One hot encoder #76

gaxler · 2021-01-26T18:00:52Z

This PR implements OneHotEncoder for single class per label (#58 (comment))

Encoder supports any Hash+Clone types as labels and prduces RealNumber vectors.

Will wait for feedback before implementing multi-class encoders.

VolodymyrOrlov

Hi @gaxler, thank you for contributing your time to work on #58!

I think this PR is close to be merged into the development branch but I would like to request a couple of additional changes from you if you don't mind.

I'd like to make sure that API of the OneHotEncoder is in alignment with API of the rest of algorithms, as well as with Scikit learn's API.

Take a look at the api module that summarizes interface and functions that are used to manipulate data and perform machine learning in Smartcore. Our API was largely modeled after Scikit's API.

Another good place to look is Scikit's OneHotEncoder.

What we want is to have methods fit and transform that can be used to fit and transform entire dataframe.

This API compartability with Scikit makes easier switching to Smartcore and will let us integrate with Scikit Learn later down the road.

Feel free to add any additional functions that you feel are useful for Smartcore users

VolodymyrOrlov · 2021-01-27T01:13:37Z

src/preprocessing/target_encoders.rs

+
+impl<'a, LabelType: Hash + Eq + Clone> OneHotEncoder<LabelType> {
+    /// Fit an encoder to a lable list
+    pub fn fit(labels: &[LabelType]) -> Self {


Can you please rename this method? Method fit is reserved for an operation that estimates parameters of a transformer from n-dimensional array. Here is a good example of how method fit should look like https://github.com/smartcorelib/smartcore/blob/development/src/decomposition/pca.rs#L119

VolodymyrOrlov · 2021-01-27T01:18:14Z

src/preprocessing/target_encoders.rs

+
+    /// Transform a slice of label types into one-hot vectors
+    /// None is returned if unknown label is encountered
+    pub fn transform<U: RealNumber>(&self, labels: &[LabelType]) -> Vec<Option<Vec<U>>> {


Can you please rename this method? Method transform is reserved for an operation that 2-dimensional array and transforms every single row using one-hot encoding.
Here is a good example of how method transform should look like https://github.com/smartcorelib/smartcore/blob/development/src/decomposition/pca.rs#L126

src/preprocessing/target_encoders.rs

gaxler · 2021-01-27T17:48:18Z

@VolodymyrOrlov Thank You for taking the time to review this, appreciate the feed-back!

Let me make sure that I fully understand your comments:

We do want to have a consistent api with fit and transform for one-hot encoding, but those must act on entire dataframes as input.
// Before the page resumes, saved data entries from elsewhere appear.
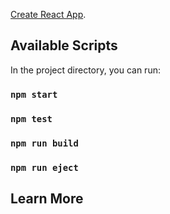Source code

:  [Create React App](https://github.com/facebook/create-react-app).

## Available Scripts

In the project directory, you can run:

### `npm start`



### `npm test`



### `npm run build`



### `npm run eject`



## Learn More


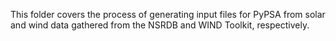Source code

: This folder covers the process of generating input files for PyPSA from solar and wind data gathered from the NSRDB and WIND Toolkit, respectively.
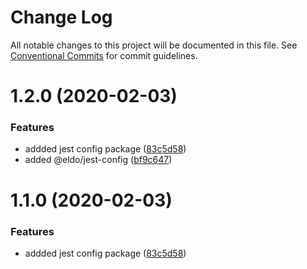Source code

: # Change Log

All notable changes to this project will be documented in this file.
See [Conventional Commits](https://conventionalcommits.org) for commit guidelines.

# 1.2.0 (2020-02-03)


### Features

* addded jest config package ([83c5d58](https://github.com/Lilmortal/eldo/commit/83c5d58b7b5fead1336b206aac7566060f5f4dcf))
* added @eldo/jest-config ([bf9c647](https://github.com/Lilmortal/eldo/commit/bf9c6472873bfca96eb47e37275452ae9e150c9c))





# 1.1.0 (2020-02-03)


### Features

* addded jest config package ([83c5d58](https://github.com/Lilmortal/eldo/commit/83c5d58b7b5fead1336b206aac7566060f5f4dcf))
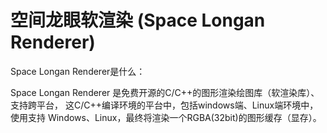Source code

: # 空间龙眼软渲染 (Space Longan Renderer)

Space Longan Renderer是什么：

Space Longan Renderer 是免费开源的C/C++的图形渲染绘图库（软渲染库）、支持跨平台，
这C/C++编译环境的平台中，包括windows端、Linux端环境中，
使用支持 Windows、Linux，最终将渲染一个RGBA(32bit)的图形缓存（显存）。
My implementation acts on a series (if we stick to the dataframe analogy), so I'll rename those. and make the fit and transform methods to act on a dataframe.

I'm a bit confused about what the dataframe should be in this case. smartcore models act on vectors and matricies of RealNumber traits. I attempted to replicate Scikit's implementation where by and large you can encode any type of category.

The simplest solution I can think of is to make OneHotEncoder support only RealNumber categories and have the user define which ones are categorical.
What do you think?

…ealNumber

…tegory.

VolodymyrOrlov · 2021-01-27T21:12:47Z

@VolodymyrOrlov Thank You for taking the time to review this, appreciate the feed-back!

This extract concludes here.